Where a line of the listing below holds "which", add it to the tally; give only the final number.

= Dataset extract =
========

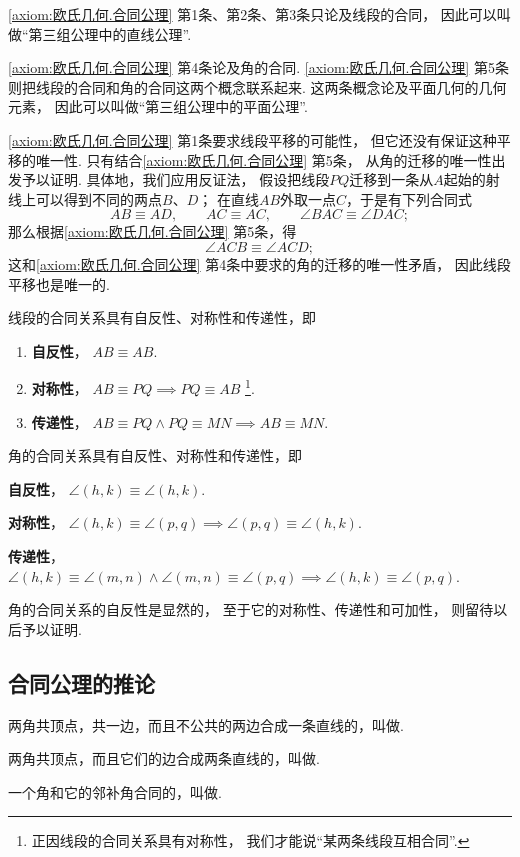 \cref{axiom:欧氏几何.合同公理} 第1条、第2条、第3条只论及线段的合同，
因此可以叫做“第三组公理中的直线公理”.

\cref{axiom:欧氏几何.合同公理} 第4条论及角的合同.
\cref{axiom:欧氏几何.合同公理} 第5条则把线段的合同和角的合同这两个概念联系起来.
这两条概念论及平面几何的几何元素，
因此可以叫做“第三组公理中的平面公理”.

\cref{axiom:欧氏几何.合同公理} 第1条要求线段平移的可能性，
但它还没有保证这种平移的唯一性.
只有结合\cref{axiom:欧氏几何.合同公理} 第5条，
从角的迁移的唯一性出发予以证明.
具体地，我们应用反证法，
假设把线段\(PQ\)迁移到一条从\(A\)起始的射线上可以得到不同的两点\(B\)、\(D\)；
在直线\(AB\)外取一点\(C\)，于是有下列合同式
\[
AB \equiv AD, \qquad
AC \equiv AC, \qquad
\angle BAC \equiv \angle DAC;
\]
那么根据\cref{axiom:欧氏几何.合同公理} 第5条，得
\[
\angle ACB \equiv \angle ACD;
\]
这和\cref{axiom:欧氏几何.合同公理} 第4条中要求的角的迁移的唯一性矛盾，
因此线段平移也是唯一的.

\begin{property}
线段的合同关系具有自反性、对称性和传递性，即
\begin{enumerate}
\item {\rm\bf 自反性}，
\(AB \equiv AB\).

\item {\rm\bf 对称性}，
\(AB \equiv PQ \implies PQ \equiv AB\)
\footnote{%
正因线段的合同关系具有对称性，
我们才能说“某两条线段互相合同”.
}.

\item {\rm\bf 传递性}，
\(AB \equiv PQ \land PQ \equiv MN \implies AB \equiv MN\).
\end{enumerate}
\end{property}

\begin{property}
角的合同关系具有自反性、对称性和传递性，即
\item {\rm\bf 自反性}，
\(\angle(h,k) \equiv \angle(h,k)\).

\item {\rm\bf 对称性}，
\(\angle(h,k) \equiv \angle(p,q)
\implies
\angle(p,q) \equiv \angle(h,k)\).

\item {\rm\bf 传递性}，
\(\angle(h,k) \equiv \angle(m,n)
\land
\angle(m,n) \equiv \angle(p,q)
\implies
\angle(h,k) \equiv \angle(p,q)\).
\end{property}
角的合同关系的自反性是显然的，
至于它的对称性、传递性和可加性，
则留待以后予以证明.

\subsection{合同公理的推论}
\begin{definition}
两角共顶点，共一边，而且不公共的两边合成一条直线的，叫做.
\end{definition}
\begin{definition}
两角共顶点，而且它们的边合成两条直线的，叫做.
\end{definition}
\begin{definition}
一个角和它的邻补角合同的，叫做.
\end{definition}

========

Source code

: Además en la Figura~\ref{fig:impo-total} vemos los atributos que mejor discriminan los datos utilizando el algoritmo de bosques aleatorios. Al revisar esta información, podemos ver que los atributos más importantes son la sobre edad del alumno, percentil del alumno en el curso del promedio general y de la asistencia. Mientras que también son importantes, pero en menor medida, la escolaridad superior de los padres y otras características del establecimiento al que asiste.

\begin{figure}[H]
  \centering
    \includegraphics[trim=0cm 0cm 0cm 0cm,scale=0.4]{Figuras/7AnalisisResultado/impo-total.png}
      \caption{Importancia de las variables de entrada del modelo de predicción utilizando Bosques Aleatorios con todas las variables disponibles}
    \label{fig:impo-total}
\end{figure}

========

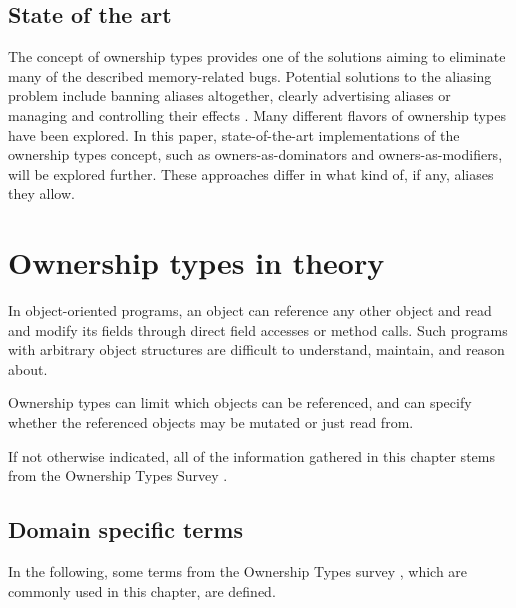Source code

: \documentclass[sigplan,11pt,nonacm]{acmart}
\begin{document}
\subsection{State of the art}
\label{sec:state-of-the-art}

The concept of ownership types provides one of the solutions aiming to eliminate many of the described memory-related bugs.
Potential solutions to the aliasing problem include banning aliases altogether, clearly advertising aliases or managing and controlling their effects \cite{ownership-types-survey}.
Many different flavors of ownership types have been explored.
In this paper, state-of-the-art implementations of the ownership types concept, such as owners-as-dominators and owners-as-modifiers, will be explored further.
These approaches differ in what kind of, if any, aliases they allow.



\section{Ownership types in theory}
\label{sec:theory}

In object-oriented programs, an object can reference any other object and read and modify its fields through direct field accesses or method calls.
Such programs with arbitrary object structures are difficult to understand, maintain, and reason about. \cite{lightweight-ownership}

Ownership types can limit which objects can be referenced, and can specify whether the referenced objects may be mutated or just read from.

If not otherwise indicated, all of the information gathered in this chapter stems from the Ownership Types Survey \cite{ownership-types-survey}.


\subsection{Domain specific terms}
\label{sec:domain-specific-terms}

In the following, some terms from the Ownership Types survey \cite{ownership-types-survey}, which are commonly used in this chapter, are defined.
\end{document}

========

= Written answer =
2